Smith v. Obama, a challenge to the NSA’s warrantless collection of phone records, currently before the Ninth Circuit Court of Appeals, has received some high-profile support. In six amicus briefs filed yesterday, a range of groups add depth to our argument that the NSA’s activities are an extraordinary invasion of the privacy of innocent Americans.
Powerfully, Senators Ron Wyden, Mark Udall, and Martin Heinrich–members of the committee charged with overseeing the NSA–write that they “have seen no evidence that the bulk collection of Americans’ phone records has provided any intelligence of value that could not have been gathered through means that caused far less harm to the privacy interests of millions of Americans.” This echoes statements made by numerous officials, including President Obama himself, and it is crucial to countering the arguments in this case about the national security importance of the NSA’s program.

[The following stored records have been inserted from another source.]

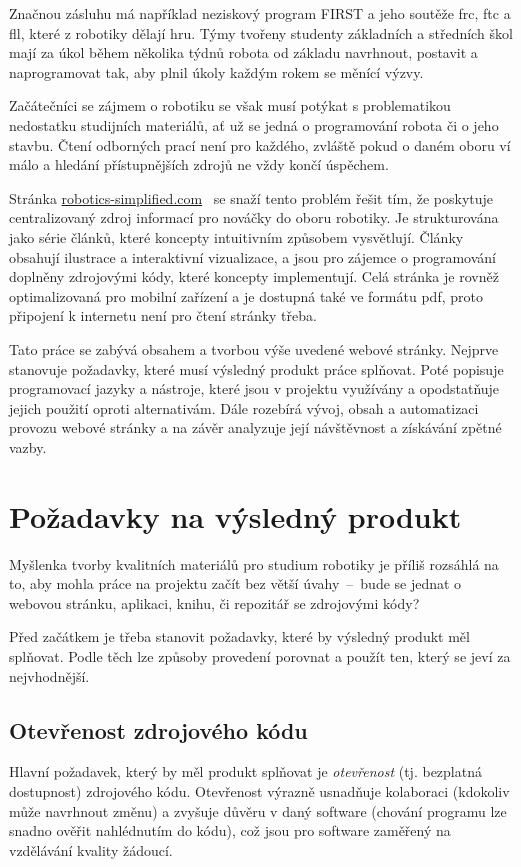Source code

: \documentclass[a4paper, 12pt]{article}
\begin{document}
  Značnou zásluhu má například neziskový program FIRST a jeho soutěže \gls{frc}, \gls{ftc} a \gls{fll}, které z robotiky dělají hru. Týmy tvořeny studenty základních a středních škol mají za úkol během několika týdnů robota od základu navrhnout, postavit a naprogramovat tak, aby plnil úkoly každým rokem se měnící výzvy.

  Začátečníci se zájmem o robotiku se však musí potýkat s problematikou nedostatku studijních materiálů, ať už se jedná o programování robota či o jeho stavbu. Čtení odborných prací není pro každého, zvláště pokud o daném oboru ví málo a hledání přístupnějších zdrojů ne vždy končí úspěchem.

  Stránka \url{robotics-simplified.com}~\cite{robotics-simplified} se snaží tento problém řešit tím, že poskytuje centralizovaný zdroj informací pro nováčky do oboru robotiky. Je strukturována jako série článků, které koncepty intuitivním způsobem vysvětlují. Články obsahují ilustrace a interaktivní vizualizace, a jsou pro zájemce o programování doplněny zdrojovými kódy, které koncepty implementují. Celá stránka je rovněž optimalizovaná pro mobilní zařízení a je dostupná také ve formátu \gls{pdf}, proto připojení k internetu není pro čtení stránky třeba.

  Tato práce se zabývá obsahem a tvorbou výše uvedené webové stránky. Nejprve stanovuje požadavky, které musí výsledný produkt práce splňovat. Poté popisuje programovací jazyky a nástroje, které jsou v projektu využívány a opodstatňuje jejich použití oproti alternativám. Dále rozebírá vývoj, obsah a automatizaci provozu webové stránky a na závěr analyzuje její návštěvnost a získávání zpětné vazby.

  \newpage

  \section{Požadavky na výsledný produkt} \label{sec:Požadavky na výsledný produkt}
  Myšlenka tvorby kvalitních materiálů pro studium robotiky je příliš rozsáhlá na to, aby mohla práce na projektu začít bez větší úvahy~--~bude se jednat o webovou stránku, aplikaci, knihu, či repozitář se zdrojovými kódy?

  Před začátkem je třeba stanovit požadavky, které by výsledný produkt měl splňovat. Podle těch lze způsoby provedení porovnat a použít ten, který se jeví za nejvhodnější.


  \subsection{Otevřenost zdrojového kódu}
  Hlavní požadavek, který by měl produkt splňovat je \emph{otevřenost} (tj. bezplatná dostupnost) zdrojového kódu. Otevřenost výrazně usnadňuje kolaboraci (kdokoliv může navrhnout změnu) a zvyšuje důvěru v daný software (chování programu lze snadno ověřit nahlédnutím do kódu), což jsou pro software zaměřený na vzdělávání kvality žádoucí.
\end{document}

Other briefs expand on the problems with the government’s legal arguments in Smith and discuss how bulk surveillance causes specific harms to privacy and other constitutional values. In a brief filed by the Electronic Privacy Information Center (EPIC), a group of leading legal and technical experts discuss the history of information generated by telephone calls and the rise of modern call records, the “metadata” collected by the NSA. The brief thoroughly debunks the government’s claims that forty-year-old legal rules allowing limited collection of records can justify the highly revealing program at issue here. Briefs by the Reporters Committee for the Freedom of the Press, the National Association of Criminal Defense Lawyers and the PEN American Center respectively explore the specific harms to reporter-source relationships, attorney-client communications and the Sixth Amendment right to counsel, and the profound chilling effect on freedom of expression. Finally, a brief by the Center for National Security Studies explains that the statute used by the government, Section 215 of the USA PATRIOT Act, also cannot justify this program.
The court will consider these arguments as the briefing in Smith continues. A hearing is expected in November 2014.